@aj-archipelago/cortex
Version:
Cortex is a GraphQL API for AI. It provides a simple, extensible interface for using AI services from OpenAI, Azure and others.
94 lines (74 loc) • 3.5 kB
Markdown
# Markitdown Azure Function Converter
This Azure Function App provides an HTTP endpoint to convert various file formats (specified by a URI) to Markdown using the `microsoft/markitdown` Python library.
## Function: MarkitdownConverterFunction
* **Trigger**: HTTP (GET, POST)
* **Route**: `/api/convert` (or as configured by your Azure Function host settings)
* **Authentication**: Function (requires a function key for access)
### Input
The function expects a `uri` parameter, either in the query string (for GET requests) or in the JSON body (for POST requests).
**Example GET Request:**
```
GET /api/convert?uri=https://www.example.com/somefile.pdf
```
**Example POST Request:**
```
POST /api/convert
Content-Type: application/json
{
"uri": "https://www.example.com/somefile.docx"
}
```
### Output
* **Success (200 OK):** Returns a JSON object containing the original URI and the converted Markdown content.
```json
{
"uri": "https://www.example.com/somefile.pdf",
"markdown": "# Converted Markdown Content\n..."
}
```
* **Bad Request (400):** If the `uri` parameter is missing.

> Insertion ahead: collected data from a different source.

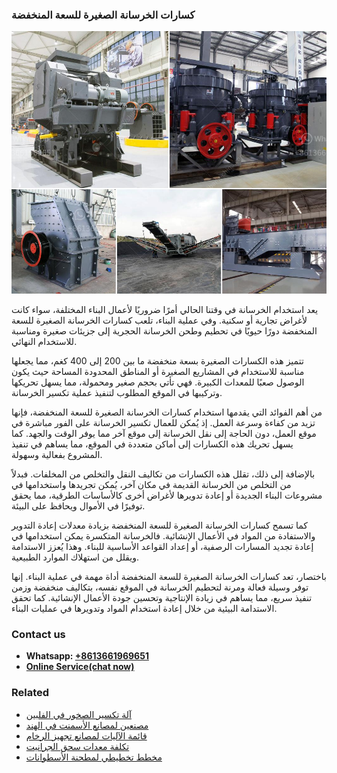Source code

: <h3>كسارات الخرسانة الصغيرة للسعة المنخفضة</h3><img src='1701852643.jpg' alt=''><p>يعد استخدام الخرسانة في وقتنا الحالي أمرًا ضروريًا لأعمال البناء المختلفة، سواء كانت لأغراض تجارية أو سكنية. وفي عملية البناء، تلعب كسارات الخرسانة الصغيرة للسعة المنخفضة دورًا حيويًا في تحطيم وطحن الخرسانة الحجرية إلى جزيئات صغيرة ومناسبة للاستخدام النهائي.</p><p>تتميز هذه الكسارات الصغيرة بسعة منخفضة ما بين 200 إلى 400 كغم، مما يجعلها مناسبة للاستخدام في المشاريع الصغيرة أو المناطق المحدودة المساحة حيث يكون الوصول صعبًا للمعدات الكبيرة. فهي تأتي بحجم صغير ومحمولة، مما يسهل تحريكها وتركيبها في الموقع المطلوب لتنفيذ عملية تكسير الخرسانة.</p><p>من أهم الفوائد التي يقدمها استخدام كسارات الخرسانة الصغيرة للسعة المنخفضة، فإنها تزيد من كفاءة وسرعة العمل. إذ يُمكن للعمال تكسير الخرسانة على الفور مباشرة في موقع العمل، دون الحاجة إلى نقل الخرسانة إلى موقع آخر مما يوفر الوقت والجهد. كما يسهل تحريك هذه الكسارات إلى أماكن متعددة في الموقع، مما يساهم في تنفيذ المشروع بفعالية وسهولة.</p><p>بالإضافة إلى ذلك، تقلل هذه الكسارات من تكاليف النقل والتخلص من المخلفات. فبدلاً من التخلص من الخرسانة القديمة في مكان آخر، يُمكن تجريدها واستخدامها في مشروعات البناء الجديدة أو إعادة تدويرها لأغراض أخرى كالأساسات الطرقية، مما يحقق توفيرًا في الأموال ويحافظ على البيئة.</p><p>كما تسمح كسارات الخرسانة الصغيرة للسعة المنخفضة بزيادة معدلات إعادة التدوير والاستفادة من المواد في الأعمال الإنشائية. فالخرسانة المتكسرة يمكن استخدامها في إعادة تجديد المسارات الرصفية، أو إعداد القواعد الأساسية للبناء. وهذا يُعزز الاستدامة ويقلل من استهلاك الموارد الطبيعية.</p><p>باختصار، تعد كسارات الخرسانة الصغيرة للسعة المنخفضة أداة مهمة في عملية البناء. إنها توفر وسيلة فعالة ومرنة لتحطيم الخرسانة في الموقع نفسه، بتكاليف منخفضة وزمن تنفيذ سريع، مما يساهم في زيادة الإنتاجية وتحسين جودة الأعمال الإنشائية. كما تحقق الاستدامة البيئية من خلال إعادة استخدام المواد وتدويرها في عمليات البناء.</p><h3>Contact us</h3><ul><li><strong>Whatsapp:&nbsp;<a href="https://wa.me/8613661969651">+8613661969651</a></strong></li><li><a href="https://swt.shibang-china.com/?git&amp;zhl&amp;كسارات الخرسانة الصغيرة للسعة المنخفضة"><strong>Online Service(chat now)</strong></a></li></ul><h3>Related</h3><ul><li><a href='آلة تكسير الصخور في الفلبين.md'>آلة تكسير الصخور في الفلبين</a></li><li><a href='مصنعين لمصانع الأسمنت في الهند.md'>مصنعين لمصانع الأسمنت في الهند</a></li><li><a href='قائمة الآليات لمصانع تجهيز الرخام.md'>قائمة الآليات لمصانع تجهيز الرخام</a></li><li><a href='تكلفة معدات سحق الجرانيت.md'>تكلفة معدات سحق الجرانيت</a></li><li><a href='مخطط تخطيطي لمطحنة الأسطوانات.md'>مخطط تخطيطي لمطحنة الأسطوانات</a></li></ul>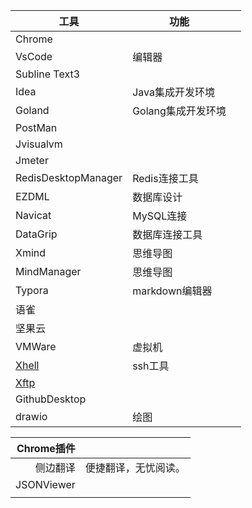 





| 工具                                            | 功能               |      |
| ----------------------------------------------- | ------------------ | ---- |
| Chrome                                          |                    |      |
| VsCode                                          | 编辑器             |      |
| Subline Text3                                   |                    |      |
| Idea                                            | Java集成开发环境   |      |
| Goland                                          | Golang集成开发环境 |      |
| PostMan                                         |                    |      |
| Jvisualvm                                       |                    |      |
| Jmeter                                          |                    |      |
| RedisDesktopManager                             | Redis连接工具      |      |
| EZDML                                           | 数据库设计         |      |
| Navicat                                         | MySQL连接          |      |
| DataGrip                                        | 数据库连接工具     |      |
| Xmind                                           | 思维导图           |      |
| MindManager                                     | 思维导图           |      |
| Typora                                          | markdown编辑器     |      |
| 语雀                                            |                    |      |
| 坚果云                                          |                    |      |
| VMWare                                          | 虚拟机             |      |
| [Xhell](https://www.jb51.net/softs/732916.html) | ssh工具            |      |
| [Xftp](https://www.jb51.net/softs/732920.html)  |                    |      |
| GithubDesktop                                   |                    |      |
| drawio                                          | 绘图               |      |





| Chrome插件 |                      |
| ---------: | -------------------- |
|   侧边翻译 | 便捷翻译，无忧阅读。 |
| JSONViewer |                      |
|            |                      |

* **Internal Server Error (500):** If an error occurs during the conversion process. The response will contain an error message and details.
```json
{
"error": "Failed to convert URI to Markdown.",
"details": "<specific error message from the library>"
}
```
## Project Structure
```
cortex-markitdown/
├── MarkitdownConverterFunction/
│ ├── __init__.py # The Python code for the Azure Function
│ └── function.json # Configuration file for the Azure Function (bindings, triggers)
├── .gitignore # Standard Python .gitignore
├── host.json # Configuration for the Azure Functions host
├── requirements.txt # Python package dependencies
└── README.md # This file
```
## Prerequisites
* Azure Functions Core Tools
* Python 3.8+ (check Azure Functions Python version compatibility)
* An Azure account (for deployment)
## Setup and Local Development
1. **Clone the repository (if applicable).**
2. **Create and activate a virtual environment:**
```bash
python -m venv .venv
source .venv/bin/activate # On Windows use `.venv\Scripts\activate`
```
3. **Install dependencies:**
```bash
pip install -r requirements.txt
```
4. **Run the Azure Function locally:**
```bash
func start
```
The function should be available at `http://localhost:7071/api/convert` (the port might vary).
## Dependencies
* `azure-functions`: For creating Azure Functions.
* `markitdown[all]`: The core library used for file conversion to Markdown. The `[all]` option installs all optional dependencies for handling various file types.
## Notes
* The `MarkItDown` instance in `__init__.py` is initialized with `enable_plugins=True` to allow for extended file format support through plugins.
* For handling images that require OCR or descriptions, the `markitdown` library might need an LLM client (e.g., OpenAI) configured. This is not included in the basic setup provided but can be added by modifying the `MarkItDown()` instantiation in `__init__.py` and ensuring the necessary environment variables (like API keys) are available to the function.
* Ensure that the URIs provided to the function are publicly accessible or accessible from the environment where the Azure Function is running.